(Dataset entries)
^^^^^^^^^^^^^^^^

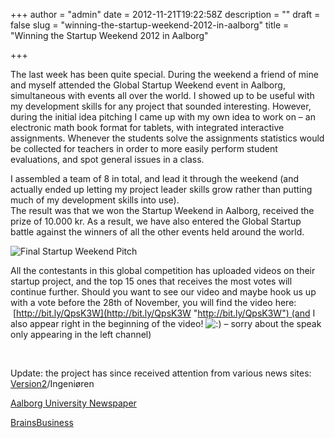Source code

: +++
author = "admin"
date = 2012-11-21T19:22:58Z
description = ""
draft = false
slug = "winning-the-startup-weekend-2012-in-aalborg"
title = "Winning the Startup Weekend 2012 in Aalborg"

+++


The last week has been quite special. During the weekend a friend of mine and myself attended the Global Startup Weekend event in Aalborg, simultaneous with events all over the world. I showed up to be useful with my development skills for any project that sounded interesting. However, during the initial idea pitching I came up with my own idea to work on – an electronic math book format for tablets, with integrated interactive assignments. Whenever the students solve the assignments statistics would be collected for teachers in order to more easily perform student evaluations, and spot general issues in a class.

I assembled a team of 8 in total, and lead it through the weekend (and actually ended up letting my project leader skills grow rather than putting much of my development skills into use).  
 The result was that we won the Startup Weekend in Aalborg, received the prize of 10.000 kr. As a result, we have also entered the Global Startup battle against the winners of all the other events held around the world.

![Final Startup Weekend Pitch](/images/2015/04/swaalborg_mathi_05-580x386.jpg)

All the contestants in this global competition has uploaded videos on their startup project, and the top 15 ones that receives the most votes will continue further. Should you want to see our video and maybe hook us up with a vote before the 28th of November, you will find the video here:  [http://bit.ly/QpsK3W](http://bit.ly/QpsK3W "http://bit.ly/QpsK3W") (and I also appear right in the beginning of the video! ![:)](https://nocture.dk/wp-includes/images/smilies/icon_smile.gif) – sorry about the speak only appearing in the left channel)

 

Update: the project has since received attention from various news sites:  
[Version2](http://www.version2.dk/artikel/it-studerende-udvikler-matematikbog-til-tablets-skolernes-milliondyre-ipad-indkoeb-skal-jo)/Ingeniøren

[Aalborg University Newspaper](http://www.aau.dk/Nyheder/Vis+nyhed//foerstepraemie-til-fremtidens-matematikbog.cid78431)

[BrainsBusiness](http://www.brainsbusiness.dk/dk/nyheder/nyhedsoversigt/studerende_udvikler_fremtidens_matematikbog_til_tablets.htm)

 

^^^^^^^^^^^^^^^^

## What you have to do
The required output is every line of the data above, set down exactly and stripped of pictures.

## Task answer
Source code

: +++
author = "admin"
date = 2012-11-21T19:22:58Z
description = ""
draft = false
slug = "winning-the-startup-weekend-2012-in-aalborg"
title = "Winning the Startup Weekend 2012 in Aalborg"

+++


The last week has been quite special. During the weekend a friend of mine and myself attended the Global Startup Weekend event in Aalborg, simultaneous with events all over the world. I showed up to be useful with my development skills for any project that sounded interesting. However, during the initial idea pitching I came up with my own idea to work on – an electronic math book format for tablets, with integrated interactive assignments. Whenever the students solve the assignments statistics would be collected for teachers in order to more easily perform student evaluations, and spot general issues in a class.

I assembled a team of 8 in total, and lead it through the weekend (and actually ended up letting my project leader skills grow rather than putting much of my development skills into use).  
 The result was that we won the Startup Weekend in Aalborg, received the prize of 10.000 kr. As a result, we have also entered the Global Startup battle against the winners of all the other events held around the world.

![Final Startup Weekend Pitch](/images/2015/04/swaalborg_mathi_05-580x386.jpg)

All the contestants in this global competition has uploaded videos on their startup project, and the top 15 ones that receives the most votes will continue further. Should you want to see our video and maybe hook us up with a vote before the 28th of November, you will find the video here:  [http://bit.ly/QpsK3W](http://bit.ly/QpsK3W "http://bit.ly/QpsK3W") (and I also appear right in the beginning of the video! ![:)](https://nocture.dk/wp-includes/images/smilies/icon_smile.gif) – sorry about the speak only appearing in the left channel)

 

Update: the project has since received attention from various news sites:  
[Version2](http://www.version2.dk/artikel/it-studerende-udvikler-matematikbog-til-tablets-skolernes-milliondyre-ipad-indkoeb-skal-jo)/Ingeniøren

[Aalborg University Newspaper](http://www.aau.dk/Nyheder/Vis+nyhed//foerstepraemie-til-fremtidens-matematikbog.cid78431)

[BrainsBusiness](http://www.brainsbusiness.dk/dk/nyheder/nyhedsoversigt/studerende_udvikler_fremtidens_matematikbog_til_tablets.htm)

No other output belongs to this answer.